- [About this exercise]: In the data below, how many lines contain the word "type"? Answer with the number alone.

== Material to process ==

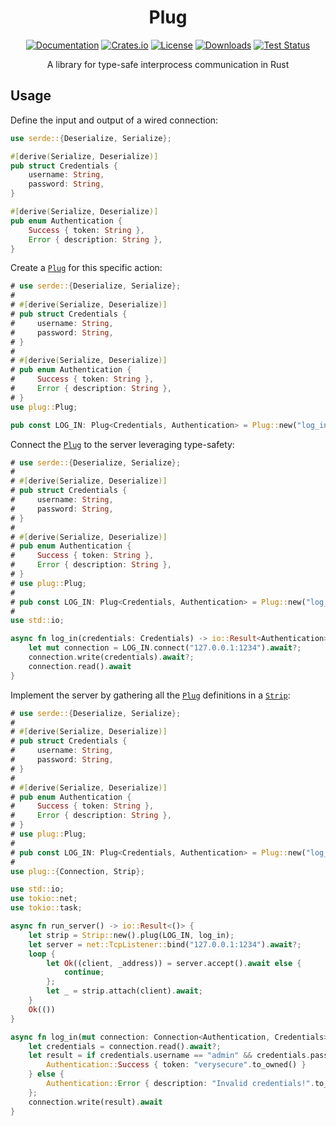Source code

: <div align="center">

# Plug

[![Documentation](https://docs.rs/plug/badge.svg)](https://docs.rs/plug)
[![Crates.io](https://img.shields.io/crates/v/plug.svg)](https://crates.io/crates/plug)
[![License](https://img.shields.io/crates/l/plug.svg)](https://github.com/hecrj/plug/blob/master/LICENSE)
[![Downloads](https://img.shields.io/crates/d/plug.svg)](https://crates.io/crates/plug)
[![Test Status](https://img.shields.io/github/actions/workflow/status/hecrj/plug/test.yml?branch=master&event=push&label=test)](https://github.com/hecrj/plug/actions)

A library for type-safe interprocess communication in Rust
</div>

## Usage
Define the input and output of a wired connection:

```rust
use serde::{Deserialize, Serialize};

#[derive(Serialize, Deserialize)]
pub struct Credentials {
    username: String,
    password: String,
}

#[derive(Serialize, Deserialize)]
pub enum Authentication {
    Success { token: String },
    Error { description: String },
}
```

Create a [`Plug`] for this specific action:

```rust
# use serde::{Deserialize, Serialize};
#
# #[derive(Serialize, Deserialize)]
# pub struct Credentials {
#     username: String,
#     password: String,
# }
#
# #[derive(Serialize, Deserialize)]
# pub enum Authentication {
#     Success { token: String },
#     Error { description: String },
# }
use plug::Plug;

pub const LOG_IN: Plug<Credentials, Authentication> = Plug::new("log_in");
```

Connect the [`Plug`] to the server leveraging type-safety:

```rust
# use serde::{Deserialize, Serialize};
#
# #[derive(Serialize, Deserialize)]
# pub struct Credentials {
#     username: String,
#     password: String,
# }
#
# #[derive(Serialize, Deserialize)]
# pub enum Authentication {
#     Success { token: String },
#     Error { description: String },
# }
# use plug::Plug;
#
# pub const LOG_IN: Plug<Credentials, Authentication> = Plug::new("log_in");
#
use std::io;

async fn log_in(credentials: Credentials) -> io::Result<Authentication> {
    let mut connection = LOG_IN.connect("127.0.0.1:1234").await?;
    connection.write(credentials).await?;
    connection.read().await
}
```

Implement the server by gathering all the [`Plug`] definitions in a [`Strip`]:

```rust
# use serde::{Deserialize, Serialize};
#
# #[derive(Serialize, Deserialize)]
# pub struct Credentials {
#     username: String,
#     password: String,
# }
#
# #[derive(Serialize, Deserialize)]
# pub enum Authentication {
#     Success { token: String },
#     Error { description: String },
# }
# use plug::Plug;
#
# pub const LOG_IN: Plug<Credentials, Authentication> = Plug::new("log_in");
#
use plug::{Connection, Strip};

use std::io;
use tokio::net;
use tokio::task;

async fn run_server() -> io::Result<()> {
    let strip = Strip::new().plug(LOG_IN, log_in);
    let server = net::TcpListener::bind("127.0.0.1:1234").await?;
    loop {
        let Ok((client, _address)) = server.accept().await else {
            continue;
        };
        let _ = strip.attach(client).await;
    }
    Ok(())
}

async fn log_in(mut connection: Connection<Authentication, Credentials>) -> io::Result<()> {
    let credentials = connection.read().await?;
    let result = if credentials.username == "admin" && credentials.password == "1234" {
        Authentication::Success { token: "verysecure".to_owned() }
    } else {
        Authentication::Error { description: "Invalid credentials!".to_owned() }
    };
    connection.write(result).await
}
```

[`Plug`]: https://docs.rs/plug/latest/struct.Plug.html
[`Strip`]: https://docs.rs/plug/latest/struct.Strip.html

===

- [Result for this task]: 2